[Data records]
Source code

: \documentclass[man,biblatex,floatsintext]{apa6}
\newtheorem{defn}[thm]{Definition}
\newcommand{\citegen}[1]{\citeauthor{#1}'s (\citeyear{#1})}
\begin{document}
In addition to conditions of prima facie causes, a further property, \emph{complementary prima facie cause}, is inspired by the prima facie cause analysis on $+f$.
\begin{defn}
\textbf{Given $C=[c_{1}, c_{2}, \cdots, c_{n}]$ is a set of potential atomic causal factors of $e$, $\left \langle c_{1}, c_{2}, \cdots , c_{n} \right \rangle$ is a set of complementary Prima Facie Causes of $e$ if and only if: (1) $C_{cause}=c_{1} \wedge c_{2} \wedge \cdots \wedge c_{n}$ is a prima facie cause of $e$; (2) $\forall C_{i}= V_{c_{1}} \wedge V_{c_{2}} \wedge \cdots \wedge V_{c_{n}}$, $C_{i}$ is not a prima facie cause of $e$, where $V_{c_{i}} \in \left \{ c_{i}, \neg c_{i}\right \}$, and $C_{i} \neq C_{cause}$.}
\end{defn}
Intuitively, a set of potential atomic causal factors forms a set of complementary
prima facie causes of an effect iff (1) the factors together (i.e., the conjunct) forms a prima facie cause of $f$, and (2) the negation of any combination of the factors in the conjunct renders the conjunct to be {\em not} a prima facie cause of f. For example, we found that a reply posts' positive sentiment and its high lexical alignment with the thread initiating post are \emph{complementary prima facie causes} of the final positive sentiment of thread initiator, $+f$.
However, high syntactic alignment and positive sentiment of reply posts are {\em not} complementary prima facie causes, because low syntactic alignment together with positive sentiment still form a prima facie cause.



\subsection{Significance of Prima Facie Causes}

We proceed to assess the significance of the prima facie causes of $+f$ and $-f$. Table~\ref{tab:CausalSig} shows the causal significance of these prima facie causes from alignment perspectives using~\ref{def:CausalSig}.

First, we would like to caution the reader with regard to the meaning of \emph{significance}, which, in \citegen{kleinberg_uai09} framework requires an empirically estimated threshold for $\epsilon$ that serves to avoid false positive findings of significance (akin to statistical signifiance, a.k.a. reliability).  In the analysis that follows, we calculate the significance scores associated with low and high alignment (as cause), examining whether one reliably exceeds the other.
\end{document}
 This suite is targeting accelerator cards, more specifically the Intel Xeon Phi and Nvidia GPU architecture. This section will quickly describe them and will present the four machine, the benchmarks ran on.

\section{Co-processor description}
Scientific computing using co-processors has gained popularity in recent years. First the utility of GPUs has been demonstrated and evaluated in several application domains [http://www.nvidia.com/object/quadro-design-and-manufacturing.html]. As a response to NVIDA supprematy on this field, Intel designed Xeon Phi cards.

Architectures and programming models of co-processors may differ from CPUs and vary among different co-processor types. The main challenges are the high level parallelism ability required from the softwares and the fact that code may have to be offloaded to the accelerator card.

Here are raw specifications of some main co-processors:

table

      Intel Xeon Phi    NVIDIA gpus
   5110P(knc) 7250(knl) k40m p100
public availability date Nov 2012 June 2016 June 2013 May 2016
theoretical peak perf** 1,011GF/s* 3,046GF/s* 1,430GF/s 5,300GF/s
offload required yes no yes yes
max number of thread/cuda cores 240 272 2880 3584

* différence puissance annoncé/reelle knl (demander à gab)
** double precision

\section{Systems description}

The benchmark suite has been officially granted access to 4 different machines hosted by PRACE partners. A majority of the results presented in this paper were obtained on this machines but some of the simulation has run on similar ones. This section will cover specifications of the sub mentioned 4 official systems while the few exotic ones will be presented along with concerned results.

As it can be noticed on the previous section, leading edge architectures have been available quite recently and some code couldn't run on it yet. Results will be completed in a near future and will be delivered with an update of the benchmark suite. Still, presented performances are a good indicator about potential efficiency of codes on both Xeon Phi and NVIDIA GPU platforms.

---

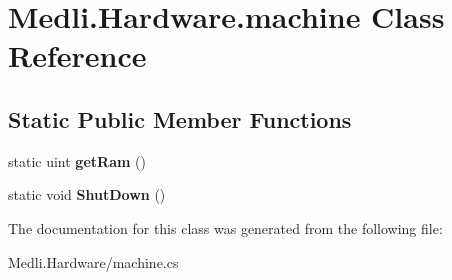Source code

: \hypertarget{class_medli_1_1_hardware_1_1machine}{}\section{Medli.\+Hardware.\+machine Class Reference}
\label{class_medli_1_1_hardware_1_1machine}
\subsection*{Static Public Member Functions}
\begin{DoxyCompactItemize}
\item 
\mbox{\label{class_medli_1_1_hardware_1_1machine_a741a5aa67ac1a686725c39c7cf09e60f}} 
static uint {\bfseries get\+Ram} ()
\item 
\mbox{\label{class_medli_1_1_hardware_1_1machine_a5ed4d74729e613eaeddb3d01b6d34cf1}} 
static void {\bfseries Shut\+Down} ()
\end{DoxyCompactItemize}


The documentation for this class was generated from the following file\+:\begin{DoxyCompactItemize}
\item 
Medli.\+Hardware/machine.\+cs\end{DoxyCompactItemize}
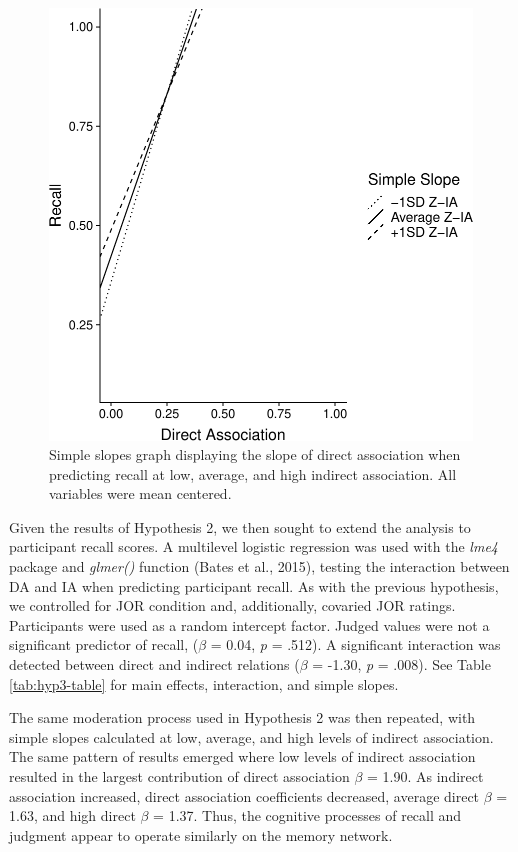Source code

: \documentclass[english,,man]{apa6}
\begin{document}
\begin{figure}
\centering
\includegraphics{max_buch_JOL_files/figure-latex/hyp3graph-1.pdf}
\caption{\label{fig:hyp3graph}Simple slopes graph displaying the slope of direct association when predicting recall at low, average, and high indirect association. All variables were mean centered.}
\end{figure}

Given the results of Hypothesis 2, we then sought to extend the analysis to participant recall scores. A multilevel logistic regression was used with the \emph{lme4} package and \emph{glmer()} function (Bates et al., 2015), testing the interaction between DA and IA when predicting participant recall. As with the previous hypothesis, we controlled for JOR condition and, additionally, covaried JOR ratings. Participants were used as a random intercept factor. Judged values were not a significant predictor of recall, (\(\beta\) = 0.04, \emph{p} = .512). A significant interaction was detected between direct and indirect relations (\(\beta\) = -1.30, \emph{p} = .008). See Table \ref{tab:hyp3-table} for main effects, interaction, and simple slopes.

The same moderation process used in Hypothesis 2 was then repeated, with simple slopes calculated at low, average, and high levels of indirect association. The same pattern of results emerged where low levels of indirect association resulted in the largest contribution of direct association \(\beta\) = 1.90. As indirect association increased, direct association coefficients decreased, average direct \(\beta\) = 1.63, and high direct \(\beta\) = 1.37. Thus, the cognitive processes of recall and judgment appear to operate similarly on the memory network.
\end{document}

...

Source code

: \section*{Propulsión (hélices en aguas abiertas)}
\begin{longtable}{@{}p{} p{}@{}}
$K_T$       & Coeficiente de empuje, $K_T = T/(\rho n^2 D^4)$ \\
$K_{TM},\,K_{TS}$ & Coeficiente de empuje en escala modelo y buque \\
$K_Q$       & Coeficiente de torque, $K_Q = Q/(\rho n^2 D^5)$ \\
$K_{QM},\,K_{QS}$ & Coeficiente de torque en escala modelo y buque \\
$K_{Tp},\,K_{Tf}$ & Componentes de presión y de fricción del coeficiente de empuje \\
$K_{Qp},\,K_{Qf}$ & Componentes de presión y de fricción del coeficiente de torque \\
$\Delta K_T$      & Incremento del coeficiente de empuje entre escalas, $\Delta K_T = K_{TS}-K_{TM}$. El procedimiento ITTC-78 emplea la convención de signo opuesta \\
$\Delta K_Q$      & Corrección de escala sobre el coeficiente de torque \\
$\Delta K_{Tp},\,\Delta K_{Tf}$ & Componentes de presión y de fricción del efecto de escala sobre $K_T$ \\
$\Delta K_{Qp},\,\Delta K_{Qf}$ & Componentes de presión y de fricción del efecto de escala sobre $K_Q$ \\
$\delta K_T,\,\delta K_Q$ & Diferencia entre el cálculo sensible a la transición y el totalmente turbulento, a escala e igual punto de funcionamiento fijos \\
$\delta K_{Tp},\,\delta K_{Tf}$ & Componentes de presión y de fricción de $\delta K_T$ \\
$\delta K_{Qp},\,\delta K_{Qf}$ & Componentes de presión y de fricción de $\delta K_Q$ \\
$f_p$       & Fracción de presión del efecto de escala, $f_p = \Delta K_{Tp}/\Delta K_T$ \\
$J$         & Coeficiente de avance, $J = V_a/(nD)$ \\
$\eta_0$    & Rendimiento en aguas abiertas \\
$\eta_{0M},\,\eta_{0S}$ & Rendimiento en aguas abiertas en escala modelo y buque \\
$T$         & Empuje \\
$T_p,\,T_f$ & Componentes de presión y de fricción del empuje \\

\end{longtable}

* **GOAL OF THE EXERCISE**
Each line above with the word "documentclass" needs to be copied.

* **EXERCISE SOLUTION**
: \documentclass[man,biblatex,floatsintext]{apa6}
: \documentclass[english,,man]{apa6}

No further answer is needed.